What should you do if you’re worried that someone might have exploited a compiler bug to introduce a backdoor into code that you are running? One option is to find a bug-free compiler. Another is to run versions of the code produced by multiple compilers and to compare the results (of course, under the additional assumption that the same bug does not affect all the compilers). For some programs, such as those whose only effect is to produce a text file, comparing the output is easy. For others, such as servers, this is more difficult and specialized system support is required.

Today we’ll look at using Varan the Unbelievable to defeat the sudo backdoor from the PoC||GTFO article. Varan is a multi-version execution system that exploits the fact that if you have some unused cores, running additional copies of a program can be cheap. Varan designates a leader process whose system call activity is recorded in a shared ring buffer, and one or more follower processes that read results out of the ring buffer instead of actually issuing system calls.

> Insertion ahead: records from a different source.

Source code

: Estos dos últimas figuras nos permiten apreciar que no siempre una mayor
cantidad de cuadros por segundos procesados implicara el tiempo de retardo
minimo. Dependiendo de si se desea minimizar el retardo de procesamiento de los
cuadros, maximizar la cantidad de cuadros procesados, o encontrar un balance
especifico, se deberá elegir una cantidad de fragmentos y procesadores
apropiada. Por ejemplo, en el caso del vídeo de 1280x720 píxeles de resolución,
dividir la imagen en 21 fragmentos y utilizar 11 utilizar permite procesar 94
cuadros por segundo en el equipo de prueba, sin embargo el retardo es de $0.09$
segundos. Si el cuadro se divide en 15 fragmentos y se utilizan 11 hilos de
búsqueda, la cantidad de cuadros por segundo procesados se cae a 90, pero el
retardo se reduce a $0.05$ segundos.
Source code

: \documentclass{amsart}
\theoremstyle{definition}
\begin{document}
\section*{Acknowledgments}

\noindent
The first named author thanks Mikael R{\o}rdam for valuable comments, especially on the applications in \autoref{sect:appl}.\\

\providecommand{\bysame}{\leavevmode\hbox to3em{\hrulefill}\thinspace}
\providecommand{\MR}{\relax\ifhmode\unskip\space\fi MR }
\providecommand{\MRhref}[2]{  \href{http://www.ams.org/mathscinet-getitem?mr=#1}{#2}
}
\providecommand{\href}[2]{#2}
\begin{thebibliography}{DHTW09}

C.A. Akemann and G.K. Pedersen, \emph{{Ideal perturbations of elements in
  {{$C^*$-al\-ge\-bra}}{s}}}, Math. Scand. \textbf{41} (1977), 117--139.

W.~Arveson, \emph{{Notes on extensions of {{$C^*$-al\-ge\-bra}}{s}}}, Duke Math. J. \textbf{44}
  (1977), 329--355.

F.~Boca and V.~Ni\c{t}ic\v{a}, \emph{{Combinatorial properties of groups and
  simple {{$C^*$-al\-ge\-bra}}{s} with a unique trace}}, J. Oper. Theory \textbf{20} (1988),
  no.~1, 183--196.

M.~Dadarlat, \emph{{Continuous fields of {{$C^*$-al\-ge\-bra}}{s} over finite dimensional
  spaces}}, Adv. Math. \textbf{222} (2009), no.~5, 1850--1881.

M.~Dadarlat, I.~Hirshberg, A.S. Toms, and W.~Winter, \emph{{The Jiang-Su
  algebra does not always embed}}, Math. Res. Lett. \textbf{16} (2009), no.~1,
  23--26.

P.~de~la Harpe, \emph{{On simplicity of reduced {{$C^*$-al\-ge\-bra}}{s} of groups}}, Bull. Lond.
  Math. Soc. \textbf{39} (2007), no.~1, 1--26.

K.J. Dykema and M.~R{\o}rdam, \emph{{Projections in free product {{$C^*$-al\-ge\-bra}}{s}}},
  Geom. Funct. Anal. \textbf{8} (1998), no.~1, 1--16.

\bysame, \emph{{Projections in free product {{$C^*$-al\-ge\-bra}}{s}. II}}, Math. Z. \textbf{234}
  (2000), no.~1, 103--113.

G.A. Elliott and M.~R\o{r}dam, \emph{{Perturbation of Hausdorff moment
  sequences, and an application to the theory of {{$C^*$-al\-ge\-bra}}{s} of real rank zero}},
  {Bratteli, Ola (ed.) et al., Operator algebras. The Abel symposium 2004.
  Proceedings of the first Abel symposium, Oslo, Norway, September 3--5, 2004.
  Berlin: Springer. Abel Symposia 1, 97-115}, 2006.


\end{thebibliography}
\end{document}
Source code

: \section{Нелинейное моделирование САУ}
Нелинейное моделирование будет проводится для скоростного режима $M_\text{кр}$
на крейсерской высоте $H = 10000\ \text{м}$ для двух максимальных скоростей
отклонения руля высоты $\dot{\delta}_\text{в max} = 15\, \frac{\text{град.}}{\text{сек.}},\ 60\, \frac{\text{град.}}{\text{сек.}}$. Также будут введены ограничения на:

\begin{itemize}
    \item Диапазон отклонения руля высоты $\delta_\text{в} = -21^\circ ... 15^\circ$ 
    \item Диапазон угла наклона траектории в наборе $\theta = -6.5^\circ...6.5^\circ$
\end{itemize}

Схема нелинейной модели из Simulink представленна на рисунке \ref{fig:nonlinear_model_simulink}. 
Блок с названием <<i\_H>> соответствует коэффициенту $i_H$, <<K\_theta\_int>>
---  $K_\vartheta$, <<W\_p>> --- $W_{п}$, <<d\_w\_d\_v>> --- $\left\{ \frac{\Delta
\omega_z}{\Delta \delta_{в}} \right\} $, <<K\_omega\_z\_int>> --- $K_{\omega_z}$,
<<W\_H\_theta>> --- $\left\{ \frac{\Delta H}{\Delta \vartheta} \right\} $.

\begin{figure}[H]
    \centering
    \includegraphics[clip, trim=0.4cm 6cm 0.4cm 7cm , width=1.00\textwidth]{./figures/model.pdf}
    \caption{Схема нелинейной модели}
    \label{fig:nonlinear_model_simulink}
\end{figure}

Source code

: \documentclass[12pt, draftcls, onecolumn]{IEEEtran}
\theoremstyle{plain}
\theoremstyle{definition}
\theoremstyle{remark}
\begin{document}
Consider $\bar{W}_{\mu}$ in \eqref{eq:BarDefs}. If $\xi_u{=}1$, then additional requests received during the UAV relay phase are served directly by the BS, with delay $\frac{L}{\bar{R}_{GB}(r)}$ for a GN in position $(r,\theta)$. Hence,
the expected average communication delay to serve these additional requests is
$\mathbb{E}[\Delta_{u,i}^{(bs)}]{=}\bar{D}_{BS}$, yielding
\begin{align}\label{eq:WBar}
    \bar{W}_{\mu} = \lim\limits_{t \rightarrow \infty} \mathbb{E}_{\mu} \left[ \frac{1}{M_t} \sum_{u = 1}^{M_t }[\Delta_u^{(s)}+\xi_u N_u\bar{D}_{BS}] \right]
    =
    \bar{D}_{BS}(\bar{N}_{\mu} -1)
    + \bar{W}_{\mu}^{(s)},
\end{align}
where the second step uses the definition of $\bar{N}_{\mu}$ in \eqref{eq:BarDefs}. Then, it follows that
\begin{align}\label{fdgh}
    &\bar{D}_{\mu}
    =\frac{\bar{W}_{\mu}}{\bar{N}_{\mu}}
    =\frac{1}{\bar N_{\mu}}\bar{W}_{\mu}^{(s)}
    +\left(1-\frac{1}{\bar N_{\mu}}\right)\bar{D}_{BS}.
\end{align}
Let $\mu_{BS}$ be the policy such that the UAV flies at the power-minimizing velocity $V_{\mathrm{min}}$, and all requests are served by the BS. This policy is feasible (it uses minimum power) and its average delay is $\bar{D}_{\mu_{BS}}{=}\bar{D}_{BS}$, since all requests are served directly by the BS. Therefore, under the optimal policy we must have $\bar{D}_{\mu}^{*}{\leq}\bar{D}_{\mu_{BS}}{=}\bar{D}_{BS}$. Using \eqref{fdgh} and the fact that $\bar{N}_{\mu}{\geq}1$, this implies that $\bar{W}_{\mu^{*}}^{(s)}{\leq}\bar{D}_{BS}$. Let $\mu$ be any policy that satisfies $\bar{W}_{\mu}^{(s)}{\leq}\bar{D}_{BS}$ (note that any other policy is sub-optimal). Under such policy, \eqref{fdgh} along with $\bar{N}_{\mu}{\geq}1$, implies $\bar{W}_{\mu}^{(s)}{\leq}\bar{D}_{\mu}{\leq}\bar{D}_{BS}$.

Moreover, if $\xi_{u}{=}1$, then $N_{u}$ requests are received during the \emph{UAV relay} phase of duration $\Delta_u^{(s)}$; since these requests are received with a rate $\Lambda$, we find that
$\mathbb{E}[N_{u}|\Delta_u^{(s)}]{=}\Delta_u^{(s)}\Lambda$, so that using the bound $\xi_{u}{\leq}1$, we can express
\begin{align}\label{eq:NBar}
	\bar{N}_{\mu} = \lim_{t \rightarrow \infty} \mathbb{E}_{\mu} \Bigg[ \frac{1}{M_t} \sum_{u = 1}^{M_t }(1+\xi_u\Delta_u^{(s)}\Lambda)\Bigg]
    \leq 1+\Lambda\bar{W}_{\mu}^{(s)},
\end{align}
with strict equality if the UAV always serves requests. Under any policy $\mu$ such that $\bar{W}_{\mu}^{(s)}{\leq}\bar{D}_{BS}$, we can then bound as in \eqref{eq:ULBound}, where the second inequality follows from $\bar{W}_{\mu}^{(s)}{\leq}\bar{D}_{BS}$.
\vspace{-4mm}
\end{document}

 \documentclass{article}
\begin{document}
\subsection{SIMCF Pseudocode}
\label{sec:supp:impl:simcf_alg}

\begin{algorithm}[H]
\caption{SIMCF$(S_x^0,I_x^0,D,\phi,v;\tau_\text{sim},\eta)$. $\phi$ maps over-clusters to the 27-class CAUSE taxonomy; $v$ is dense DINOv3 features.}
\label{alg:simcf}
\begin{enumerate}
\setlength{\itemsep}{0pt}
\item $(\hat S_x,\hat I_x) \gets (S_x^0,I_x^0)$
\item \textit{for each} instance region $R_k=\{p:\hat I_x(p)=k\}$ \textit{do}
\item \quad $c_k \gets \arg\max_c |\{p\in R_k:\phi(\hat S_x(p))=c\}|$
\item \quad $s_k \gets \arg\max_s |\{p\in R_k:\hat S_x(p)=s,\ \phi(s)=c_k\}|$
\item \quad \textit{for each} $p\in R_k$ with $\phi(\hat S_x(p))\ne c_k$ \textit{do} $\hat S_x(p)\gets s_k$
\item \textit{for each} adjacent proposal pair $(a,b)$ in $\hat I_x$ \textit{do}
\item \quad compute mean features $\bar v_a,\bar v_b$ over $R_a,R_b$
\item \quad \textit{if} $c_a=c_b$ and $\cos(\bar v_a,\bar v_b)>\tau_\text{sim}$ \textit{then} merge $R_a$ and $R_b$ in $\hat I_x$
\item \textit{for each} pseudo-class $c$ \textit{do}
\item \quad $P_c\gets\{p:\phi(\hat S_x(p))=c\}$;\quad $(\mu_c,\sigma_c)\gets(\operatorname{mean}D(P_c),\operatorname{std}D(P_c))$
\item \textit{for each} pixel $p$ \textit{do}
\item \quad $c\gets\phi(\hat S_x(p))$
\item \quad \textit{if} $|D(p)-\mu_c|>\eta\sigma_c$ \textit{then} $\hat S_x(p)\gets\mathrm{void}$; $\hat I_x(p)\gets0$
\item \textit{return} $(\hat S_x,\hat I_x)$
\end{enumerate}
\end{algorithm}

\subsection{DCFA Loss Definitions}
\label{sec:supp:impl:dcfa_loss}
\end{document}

Compilers have a lot of freedom while generating code, but the sequence of system calls executed by a program represents its external behaviour and in most cases the compiler is not free to change it at all. There might be slight variations e.g., due to different compilers using different libraries, but these can be easily handled by Varan. Since all correctly compiled variants of a program should have the same external behaviour, any divergence in the sequence of system calls across versions flags a potential security attack, in which case Varan stops the program before any harm is done.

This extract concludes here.